Tom Flotes Left Out of Hof Again
Tom Flores tried beingness a junior high teacher but the students were likewise out of command.
So he coached the Raiders instead.
"I'll never do that again," the two-time Super Basin winning motorcoach said of his stint every bit a substitute teacher. "Too many hormones going on on that campus. Holy Toledo."
It was all part of his winding path that at long last has brought Flores to the doorstep of the Pro Football Hall of Fame, where he nearly certainly will be enshrined side by side summertime.
Flores, 83, is the lone coach named a finalist for the class of 2021. He was selected in Baronial by the Hall's coach commission and is in a skillful position to be approved by the required lxxx% of voters when the 48-member panel convenes at the Super Bowl.
"What am I going to do, pat myself on the back? No," Flores said. "The pat on the dorsum is when you see something that you developed and information technology worked. Similar the cease of a Super Basin game when you lot're ahead with two minutes left and they crack the champagne. What a great feeling that is."
It isn't just Raiders who applauded the Hall of Fame news. Opponents did also.
"I'm but and so glad he's going in," said sometime New York Giants quarterback Phil Simms, now a CBS analyst. "Information technology has to mean a lot to him. He simply kind of gets done away in the history of the game. Everybody else who wins two Super Bowls, '`Oh my god, they've won two. Put him in the Hall of Fame.' Merely for some reason, his name never came upward."
Flores quarterbacked the Raiders during their countdown 1960 season, beating out x others at grooming camp to do so. And when illness sidelined him for the 1962 season, he worked as a sportswriter, writing columns about the squad for the Oakland Tribune.
A potent work ethic was never an event for Flores, who grew up in the tiny Fundamental California town of Sanger, and was the son of a sharecropper who arrived from Mexico at historic period 12.
"My dad was a serenity man, like I am," he said. "My mom and dad wanted the states to abound upward speaking English, so that's all we spoke at our dwelling house.
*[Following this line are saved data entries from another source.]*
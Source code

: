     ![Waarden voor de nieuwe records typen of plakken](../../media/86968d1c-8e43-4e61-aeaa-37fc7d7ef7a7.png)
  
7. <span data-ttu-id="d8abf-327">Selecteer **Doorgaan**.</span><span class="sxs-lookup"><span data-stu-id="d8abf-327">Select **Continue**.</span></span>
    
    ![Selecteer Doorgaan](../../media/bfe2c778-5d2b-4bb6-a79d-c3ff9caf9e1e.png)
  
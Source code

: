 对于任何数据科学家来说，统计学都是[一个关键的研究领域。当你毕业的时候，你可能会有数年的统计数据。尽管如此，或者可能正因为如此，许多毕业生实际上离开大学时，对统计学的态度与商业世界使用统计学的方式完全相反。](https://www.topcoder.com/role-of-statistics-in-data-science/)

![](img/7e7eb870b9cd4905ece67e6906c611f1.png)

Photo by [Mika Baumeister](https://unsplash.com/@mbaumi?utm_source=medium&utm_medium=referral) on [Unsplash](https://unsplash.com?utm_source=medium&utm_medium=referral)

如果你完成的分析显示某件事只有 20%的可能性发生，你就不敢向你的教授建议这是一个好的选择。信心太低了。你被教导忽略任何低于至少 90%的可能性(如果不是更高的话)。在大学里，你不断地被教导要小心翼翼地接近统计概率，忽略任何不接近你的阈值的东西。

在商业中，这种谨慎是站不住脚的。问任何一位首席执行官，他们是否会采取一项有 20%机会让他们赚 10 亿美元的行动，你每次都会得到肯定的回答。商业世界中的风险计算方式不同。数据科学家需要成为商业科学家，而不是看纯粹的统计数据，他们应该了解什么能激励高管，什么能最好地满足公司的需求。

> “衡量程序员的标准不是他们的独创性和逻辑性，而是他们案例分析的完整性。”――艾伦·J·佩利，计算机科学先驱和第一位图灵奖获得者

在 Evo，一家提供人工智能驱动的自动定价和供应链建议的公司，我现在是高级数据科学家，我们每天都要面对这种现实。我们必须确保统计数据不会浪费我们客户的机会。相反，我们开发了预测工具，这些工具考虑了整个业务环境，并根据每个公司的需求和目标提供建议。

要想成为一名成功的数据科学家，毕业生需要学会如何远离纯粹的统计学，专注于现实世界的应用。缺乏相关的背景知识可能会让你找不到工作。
The only time we spoke Spanish is when we went to meet my grandparents, but all but one of them died past the time I was v."
Flores would go on to become an unassuming pioneer, the offset Hispanic head autobus in the NFL, Super Bowl winner, and after with the Seattle Seahawks, team president and general manager.
"Every time he and I cross paths, he takes the time to talk with me," said Washington Football Squad coach Ron Rivera, who has a profound appreciation for the trail Flores blazed. "This goes back to from when I was playing until now. I've always admired him, who he is, and what he's accomplished."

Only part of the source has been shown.